Beware that the image weights around 7 Gio. If you want to build opamcheck locally, you first need to clone the current opamcheck repository

git clone https://github.com/Octachron/ocaml.git

You probably need to install the following opam packages

opam install minisat opam-file-format

And run the common magic

cd opamcheck
make

Now, there are two use modes, you can launch opamcheck directly (or inside a VM), or use the available dockerfiles. In this short blog post, I will present the later option: it has the advantages of being relatively lightweight in term of configuration, and makes it easier to test your legions of PRs simultaneously (you don’t have legions of PRs, do you?) If you went with the manual road above, you need to first build the image with

make docker

This installs all external dependency on the docker image. That may take a while (and a good amount of space).

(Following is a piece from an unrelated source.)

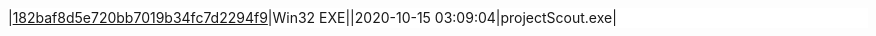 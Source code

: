 |[182baf8d5e720bb7019b34fc7d2294f9](https://www.virustotal.com/gui/file/182baf8d5e720bb7019b34fc7d2294f9)|Win32 EXE||2020-10-15 03:09:04|projectScout.exe|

Once the image is built or downloaded, there are three main options to run it. If you want to compare several versions of the compiler (given as switch names), let’s say 4.05 and 4.08.1+flambda, you can run:

docker run -v opamcheck:/app/log -p 8080:80 --name=opamcheck opamcheck run -online-summary=10 4.05.0 4.08.1+flambda

The name option is the docker container maps. The -p option maps the port 80 of the container to 8080 this is used to connect to the http server embedded in the image. Finally, the -v precise where the opamcheck log repository is mounted in the host file system. If you forget this option, the log a random docker volume will be used. Here, it will be at /var/lib/docker/volumes/opamcheck.

During opamcheck run, the progress can be checked with either

sudo tail -f /var/lib/docker/volumes/opamcheck_log/_data/results

or by pointing a web browser to localhost:8080/fullindex.html. Note that the first summary is only generated after the OCaml compiler is built and all uninstallable packages have been discovered. On my machine, this rounds up at a 15 minutes wait before the first summary is generated. Later update should be more frequent

The result should look like this summary run for OCaml 4.10.0. The integer parameter in -online-summary=n corresponds to the update period for this html summary. If the option is not provided, the html summary is only built at the end of the run.

If you are more interested by testing a specific PR, for instance #8900, the prmode will work better

docker run opamcheck --name=opamcheck prmode -pr 8900 4.09.0

This command tries to rebase the given PR on top of the given OCaml version (switch name); it fails immediately if the PR cannot be rebased; in this case you should use the latest ‘trunk’ switch as base or use the branch option, described a bit below. When possible, it is a good idea to use a released version as the base, as it will be compatible with more opam packages than the current trunk.

If the branch that you want to test is not yet a PR, or needs some manual rebasing to be compared against a specific compiler version, there is a branch flag. For instance, let’s say that you have a branch “my_very_experimental_branch” at the location nowhere.org. You can run

docker run opamcheck --name=opamcheck prmode -branch https://nowhere.org:my_very_experimental_branch 4.09.0

This command downloads the branch at nowhere.org and compare it against the 4.09.0 switch.

Currently, a full run of opamcheck takes one or two days: you will likely get the results before your first PR review. A limitation is the false positive rate: most opam package descriptions are incomplete or out of date, so packages will fail for reasons unrelated to your PR. Unfortunately, this means that there are still some manual triage needed at the end of an opamcheck run.

There are four main objectives for opamcheck in the next months:

  • improve the usability
  • share more code with opam-health-check, at least on the frontend
  • reduce the false positive rate
  • reduce the time required by a CI run

If you want to check on future development for opamcheck, and a potentially more up-to-date readme, you can have a look at Octachron/opamcheck.